Kathy Morgan, director of housing and community development at OlyCAP, said the homeless population in Jefferson County has changed in the last few years. 

“The population that we’re seeing now are primarily seniors that are being priced out of their housing,” Morgan said. “The price of housing is exorbitant. Anybody on basic service wage cannot afford the housing here unless they double up. … We have a high population of seniors living in our shelter now that never have been homeless in their life.”

The median age in Jefferson County is 58, according to OlyCAP’s 2017 Community Needs Assessment. At the same time, rent in the county has increased 40 percent since 2000, the assessment found. The percentage of both homeowners and renters who are spending more than 30 percent of their monthly income on housing costs is increasing, making affordable housing one of the top three issues in the assessment. 

“We’re no different from most communities across the country,” said Dale Wilson, OlyCAP executive director. “You have this influx of property values going up, income security going down, and less housing assistance available. The cost of housing has far exceeded what people can afford and has gotten to a breaking point.”

While rent can be difficult to afford for those who have a reliable income, Wilson said some seniors don't have a reliable income if their spouse recently died, or if they are not receiving Social Security. 

The shelter doesn't have the capacity to serve families, and Johnson said that's an issue that needs to be addressed.

“It’s a definite need,” he said. “I can tell you that there are more than 100 families that need housing in the winter. We’ve got families living in cars.”

One in 27 students countywide are considered homeless, OlyCAP's needs assessment found. 

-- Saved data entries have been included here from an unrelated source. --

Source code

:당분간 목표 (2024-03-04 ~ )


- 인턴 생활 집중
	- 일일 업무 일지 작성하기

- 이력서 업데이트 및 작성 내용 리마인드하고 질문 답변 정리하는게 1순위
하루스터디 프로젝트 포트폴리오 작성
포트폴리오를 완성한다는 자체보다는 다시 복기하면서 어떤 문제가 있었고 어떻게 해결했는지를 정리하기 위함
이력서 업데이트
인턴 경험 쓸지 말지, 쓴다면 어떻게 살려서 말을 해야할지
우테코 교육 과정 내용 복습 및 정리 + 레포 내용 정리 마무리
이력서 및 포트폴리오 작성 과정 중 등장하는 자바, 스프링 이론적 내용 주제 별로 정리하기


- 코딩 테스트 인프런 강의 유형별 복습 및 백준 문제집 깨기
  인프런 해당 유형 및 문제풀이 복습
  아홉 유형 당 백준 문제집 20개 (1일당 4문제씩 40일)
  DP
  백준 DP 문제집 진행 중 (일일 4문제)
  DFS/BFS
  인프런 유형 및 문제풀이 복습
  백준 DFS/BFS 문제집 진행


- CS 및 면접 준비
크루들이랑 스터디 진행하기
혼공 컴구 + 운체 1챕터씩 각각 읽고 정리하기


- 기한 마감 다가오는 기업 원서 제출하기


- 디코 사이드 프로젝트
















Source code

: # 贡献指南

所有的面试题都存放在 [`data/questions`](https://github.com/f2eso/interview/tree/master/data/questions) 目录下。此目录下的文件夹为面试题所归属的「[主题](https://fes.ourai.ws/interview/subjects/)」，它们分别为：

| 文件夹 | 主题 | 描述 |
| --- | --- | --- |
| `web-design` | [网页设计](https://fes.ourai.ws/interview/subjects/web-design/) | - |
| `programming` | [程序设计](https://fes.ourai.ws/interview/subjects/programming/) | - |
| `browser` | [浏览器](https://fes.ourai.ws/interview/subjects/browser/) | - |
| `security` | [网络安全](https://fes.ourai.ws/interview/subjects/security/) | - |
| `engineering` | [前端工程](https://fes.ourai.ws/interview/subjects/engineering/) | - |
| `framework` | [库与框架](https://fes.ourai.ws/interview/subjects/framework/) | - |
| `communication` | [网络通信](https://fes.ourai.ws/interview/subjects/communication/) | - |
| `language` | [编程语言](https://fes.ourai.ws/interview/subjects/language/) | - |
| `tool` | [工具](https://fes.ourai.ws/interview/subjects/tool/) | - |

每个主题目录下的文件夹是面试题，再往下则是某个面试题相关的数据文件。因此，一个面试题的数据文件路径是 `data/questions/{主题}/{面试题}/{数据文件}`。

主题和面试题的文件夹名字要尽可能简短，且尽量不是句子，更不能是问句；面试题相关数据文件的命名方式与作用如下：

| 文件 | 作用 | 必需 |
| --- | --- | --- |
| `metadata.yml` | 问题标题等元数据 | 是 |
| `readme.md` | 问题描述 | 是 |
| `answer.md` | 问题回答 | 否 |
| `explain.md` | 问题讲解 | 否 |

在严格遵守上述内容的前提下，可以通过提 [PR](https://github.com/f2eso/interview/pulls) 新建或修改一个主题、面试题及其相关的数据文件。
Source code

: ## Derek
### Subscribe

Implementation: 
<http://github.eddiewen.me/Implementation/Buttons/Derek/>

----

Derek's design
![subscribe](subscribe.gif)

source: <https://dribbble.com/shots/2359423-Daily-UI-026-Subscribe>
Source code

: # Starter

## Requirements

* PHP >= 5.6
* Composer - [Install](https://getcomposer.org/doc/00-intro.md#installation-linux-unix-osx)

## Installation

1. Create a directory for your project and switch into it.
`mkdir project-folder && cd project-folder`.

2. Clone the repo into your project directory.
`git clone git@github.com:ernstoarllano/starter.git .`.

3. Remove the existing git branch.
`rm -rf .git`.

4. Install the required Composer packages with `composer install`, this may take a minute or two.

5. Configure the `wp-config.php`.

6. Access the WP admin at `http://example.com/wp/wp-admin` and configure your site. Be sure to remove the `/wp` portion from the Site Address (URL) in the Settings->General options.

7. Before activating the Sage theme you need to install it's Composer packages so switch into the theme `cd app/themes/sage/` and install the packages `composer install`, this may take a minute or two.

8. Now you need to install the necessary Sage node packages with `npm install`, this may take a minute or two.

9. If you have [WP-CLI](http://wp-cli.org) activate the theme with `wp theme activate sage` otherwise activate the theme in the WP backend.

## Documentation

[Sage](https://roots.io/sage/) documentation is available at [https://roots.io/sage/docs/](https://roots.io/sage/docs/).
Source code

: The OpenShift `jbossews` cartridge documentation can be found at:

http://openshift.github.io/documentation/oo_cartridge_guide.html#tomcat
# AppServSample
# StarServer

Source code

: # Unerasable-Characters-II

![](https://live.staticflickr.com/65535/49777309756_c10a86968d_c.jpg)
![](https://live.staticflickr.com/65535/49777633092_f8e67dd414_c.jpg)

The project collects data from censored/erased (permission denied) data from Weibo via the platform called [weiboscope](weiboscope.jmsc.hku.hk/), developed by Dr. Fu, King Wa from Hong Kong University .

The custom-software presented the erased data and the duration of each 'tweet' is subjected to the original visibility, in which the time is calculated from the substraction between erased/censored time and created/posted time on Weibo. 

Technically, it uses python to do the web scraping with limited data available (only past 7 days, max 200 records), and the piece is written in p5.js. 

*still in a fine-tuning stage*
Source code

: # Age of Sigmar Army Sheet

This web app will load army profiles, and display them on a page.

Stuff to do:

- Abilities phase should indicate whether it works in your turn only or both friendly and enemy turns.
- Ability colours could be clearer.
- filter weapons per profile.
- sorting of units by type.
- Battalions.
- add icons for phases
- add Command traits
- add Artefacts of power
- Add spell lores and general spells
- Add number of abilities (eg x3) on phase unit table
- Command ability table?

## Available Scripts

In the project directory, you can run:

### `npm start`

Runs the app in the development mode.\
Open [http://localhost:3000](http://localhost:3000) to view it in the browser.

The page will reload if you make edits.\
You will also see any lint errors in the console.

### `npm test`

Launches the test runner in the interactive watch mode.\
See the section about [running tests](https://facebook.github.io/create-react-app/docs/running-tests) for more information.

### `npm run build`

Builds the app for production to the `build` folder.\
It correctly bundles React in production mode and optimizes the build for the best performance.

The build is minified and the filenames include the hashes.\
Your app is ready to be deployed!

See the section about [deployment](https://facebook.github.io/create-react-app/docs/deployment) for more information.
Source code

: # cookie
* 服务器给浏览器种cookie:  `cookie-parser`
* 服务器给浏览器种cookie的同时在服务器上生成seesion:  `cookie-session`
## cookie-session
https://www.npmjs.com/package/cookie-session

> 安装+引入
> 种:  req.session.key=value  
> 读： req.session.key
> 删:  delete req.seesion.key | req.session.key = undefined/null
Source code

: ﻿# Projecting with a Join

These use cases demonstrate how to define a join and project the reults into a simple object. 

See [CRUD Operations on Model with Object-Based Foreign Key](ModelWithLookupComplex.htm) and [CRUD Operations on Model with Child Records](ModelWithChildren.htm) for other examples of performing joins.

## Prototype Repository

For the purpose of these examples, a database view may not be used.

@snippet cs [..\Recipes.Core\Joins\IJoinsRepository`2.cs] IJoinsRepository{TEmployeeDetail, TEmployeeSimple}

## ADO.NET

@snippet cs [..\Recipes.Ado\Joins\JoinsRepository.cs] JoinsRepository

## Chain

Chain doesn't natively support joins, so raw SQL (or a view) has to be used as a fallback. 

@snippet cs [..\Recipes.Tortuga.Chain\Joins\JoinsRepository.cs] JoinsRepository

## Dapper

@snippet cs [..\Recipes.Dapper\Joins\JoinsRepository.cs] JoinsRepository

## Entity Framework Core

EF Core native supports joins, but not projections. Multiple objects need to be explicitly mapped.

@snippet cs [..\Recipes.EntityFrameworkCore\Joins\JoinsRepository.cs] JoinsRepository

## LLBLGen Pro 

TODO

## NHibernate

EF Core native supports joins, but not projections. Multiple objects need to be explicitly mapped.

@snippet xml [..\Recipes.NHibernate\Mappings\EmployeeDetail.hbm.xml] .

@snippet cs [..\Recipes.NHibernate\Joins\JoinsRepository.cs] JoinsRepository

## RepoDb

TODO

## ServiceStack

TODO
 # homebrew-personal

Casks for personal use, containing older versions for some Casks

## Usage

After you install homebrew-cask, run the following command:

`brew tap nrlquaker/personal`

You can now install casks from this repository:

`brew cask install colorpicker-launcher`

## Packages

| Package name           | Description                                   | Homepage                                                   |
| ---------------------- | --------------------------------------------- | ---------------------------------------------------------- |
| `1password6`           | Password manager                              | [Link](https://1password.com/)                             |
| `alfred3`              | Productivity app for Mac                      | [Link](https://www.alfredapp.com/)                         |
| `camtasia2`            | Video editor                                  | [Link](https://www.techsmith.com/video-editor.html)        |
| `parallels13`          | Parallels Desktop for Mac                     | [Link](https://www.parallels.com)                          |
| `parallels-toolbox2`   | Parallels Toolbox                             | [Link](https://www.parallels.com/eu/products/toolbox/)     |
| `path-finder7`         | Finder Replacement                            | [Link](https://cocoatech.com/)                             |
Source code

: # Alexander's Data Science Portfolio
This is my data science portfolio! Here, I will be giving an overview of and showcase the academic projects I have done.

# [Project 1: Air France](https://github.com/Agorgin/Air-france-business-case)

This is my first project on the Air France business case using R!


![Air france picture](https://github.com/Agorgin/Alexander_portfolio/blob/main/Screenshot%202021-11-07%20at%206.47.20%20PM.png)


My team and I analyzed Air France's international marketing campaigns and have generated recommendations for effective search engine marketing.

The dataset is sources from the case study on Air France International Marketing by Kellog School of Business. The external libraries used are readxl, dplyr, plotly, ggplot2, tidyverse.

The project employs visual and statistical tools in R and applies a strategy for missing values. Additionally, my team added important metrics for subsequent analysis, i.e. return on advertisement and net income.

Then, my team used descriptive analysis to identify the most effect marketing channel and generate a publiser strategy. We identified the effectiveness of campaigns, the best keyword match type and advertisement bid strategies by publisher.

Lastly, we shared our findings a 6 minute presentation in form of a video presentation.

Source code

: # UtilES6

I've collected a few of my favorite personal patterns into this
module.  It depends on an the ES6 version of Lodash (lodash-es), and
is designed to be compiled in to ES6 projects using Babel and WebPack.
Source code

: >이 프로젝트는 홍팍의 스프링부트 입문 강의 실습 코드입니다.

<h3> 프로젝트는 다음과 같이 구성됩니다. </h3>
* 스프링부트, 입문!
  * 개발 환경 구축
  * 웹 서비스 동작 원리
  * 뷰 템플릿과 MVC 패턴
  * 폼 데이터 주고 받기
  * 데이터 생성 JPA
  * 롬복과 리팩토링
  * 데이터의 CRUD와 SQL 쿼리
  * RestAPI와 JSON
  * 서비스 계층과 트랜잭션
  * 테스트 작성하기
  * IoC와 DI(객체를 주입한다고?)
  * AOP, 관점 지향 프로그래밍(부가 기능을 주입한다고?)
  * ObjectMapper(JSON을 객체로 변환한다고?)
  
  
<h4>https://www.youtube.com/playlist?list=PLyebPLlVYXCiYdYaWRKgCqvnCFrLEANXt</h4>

“Everybody is in crisis,” Wilson said. “Communities are really having hard discussions right now across Washington. And they’re not easy. I don’t hear a lot of really good answers yet. I’m hoping for good answers and good solutions.”

This year's single-day homeless count found fewer homeless people in the county than in previous years. The count took place between Jan. 21-27, and 41 homeless people were located. During the 2017 count, 232 homeless people were located during a similar timeframe. 

Johnson said the shelter is doing better than it ever has, with the added women’s room, new rules that promote a safer environment, and the joint effort between COAST, OlyCAP and the American Legion. 

When it first started in 2005, the shelter operated for only a few months a year. Now, thanks to a pilot program the county funded, it can operate year-round. 

Johnson said said this is the shelter's second full-year cycle. It offers summer hours of 7 p.m. to 7 a.m. from April to November. Winter hours will run from Oct. 21 to April 15.

“Homelessness doesn’t go away during the summer, it was just relocating,”  Wilson said. 

OlyCAP helped 17 people in the shelter find permanent housing last summer, Johnson said. Part of the reason is because a better environment has led residents to becoming more successful when they move to the next step in their lives, such as finding jobs and temporary homes, he said.